2. In terms of scalability, we know that lots of open TCP connections have a finite maximum. I recently produced the Silverlight trailer for the Fox movie "What happens in Vegas" which has a Silverlight 1.0 implementation of Windows Live Messenger. The backing API for the Messenger API is using Javascript based polling (E-gad!) and it scales fine for a massive user load (the trailer is on Microsoft.com and HUGE amounts of traffic were driven to it). But that's what we would expect - we know that a polling timer running and polling against an open/close/done behavior is going to scale - the services are edge hosted etc. But then the issue is performance. In the Vegas trailer, the Live API is noticably latent, but not objectionably latent. That's the key - noticable, but not objectionable. In your case, you've got a turn based scenario in a graphical game, so the difference between noticable and objectionable is going to be a wide berth.
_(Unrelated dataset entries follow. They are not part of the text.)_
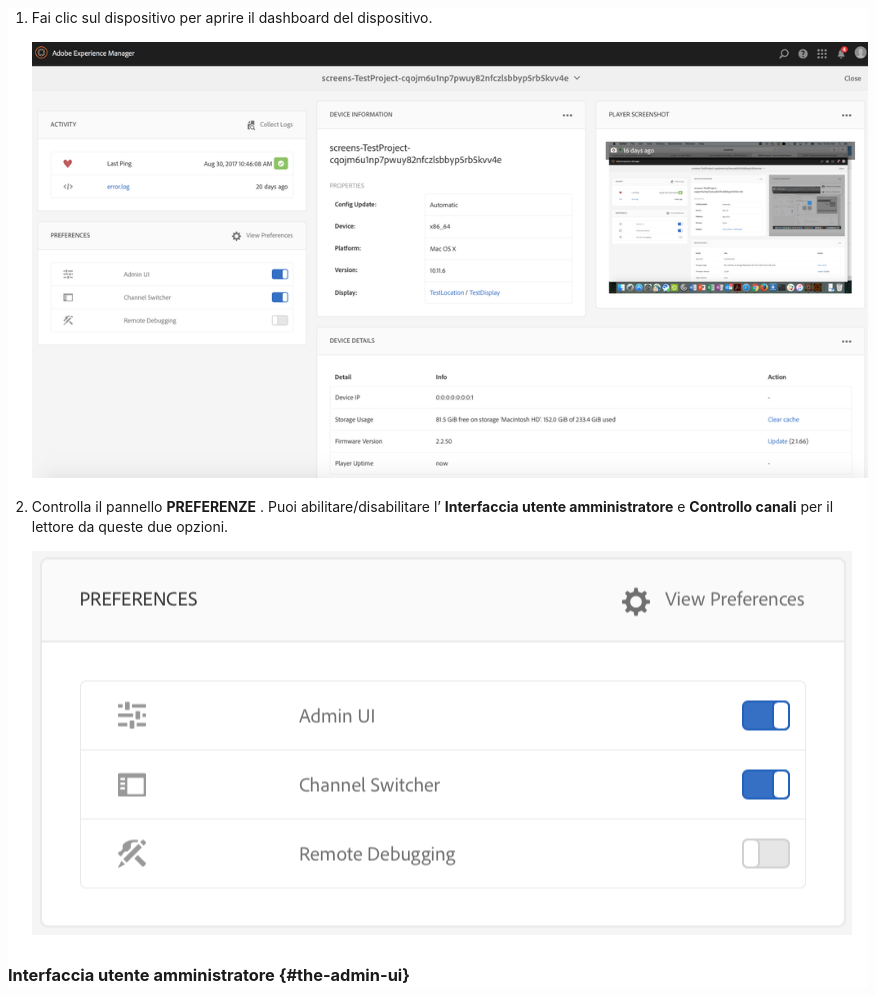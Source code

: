 
1. Fai clic sul dispositivo per aprire il dashboard del dispositivo.

   ![chlimage_1-67](assets/chlimage_1-67.png)

1. Controlla il pannello **PREFERENZE** . Puoi abilitare/disabilitare l’ **Interfaccia utente amministratore** e **Controllo canali** per il lettore da queste due opzioni.

   ![chlimage_1-68](assets/chlimage_1-68.png)

### Interfaccia utente amministratore {#the-admin-ui}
If you add up the pros versus the cons, you've got No Firewall Port + Wide Scaling versus higher performance. That's 2 wins to 1 win. And when you consider that TCP is going to have the finite scaling limit, and that you have to do more work to serialize and deserialize the message content, you've got even more wins in favor of Duplex.
That's my drive-by 2 cents. My company is about to use it for a chat client, if that makes you feel any better. I would just pull the trigger, but save your TCP bits for sure.
CTO, Hatch Innovations, LLC
RodKestler
Member
30 Points
10 Posts
Re: Re: WCF duplex communications vs TCP
Jun 21, 2008 12:10 AM | LINK
Jamie:
Better yet - abstract the transport at the application level into a plugin pair - one for the client and one for the server - keep your TCP bits on server and client and only deal with string typed objects. Then you can build another pair for WCF duplexing and hotswap the whole rig. That's what I would do.
CTO, Hatch Innovations, LLC
Jamie H
Member
123 Points
90 Posts
Re: Re: WCF duplex communications vs TCP
Jun 21, 2008 05:36 PM | LINK
Interesting.
With the WCF duplexing will I be able to detect if a client has dropped? The server needs to know that the client is still connected. I guess it could just see that it hasn't polled recently?
I've already got the entire TCP/IP layer written including custom serialization classes so I hate to go back and start all over again. I just know the firewall thing is going to end up killing us.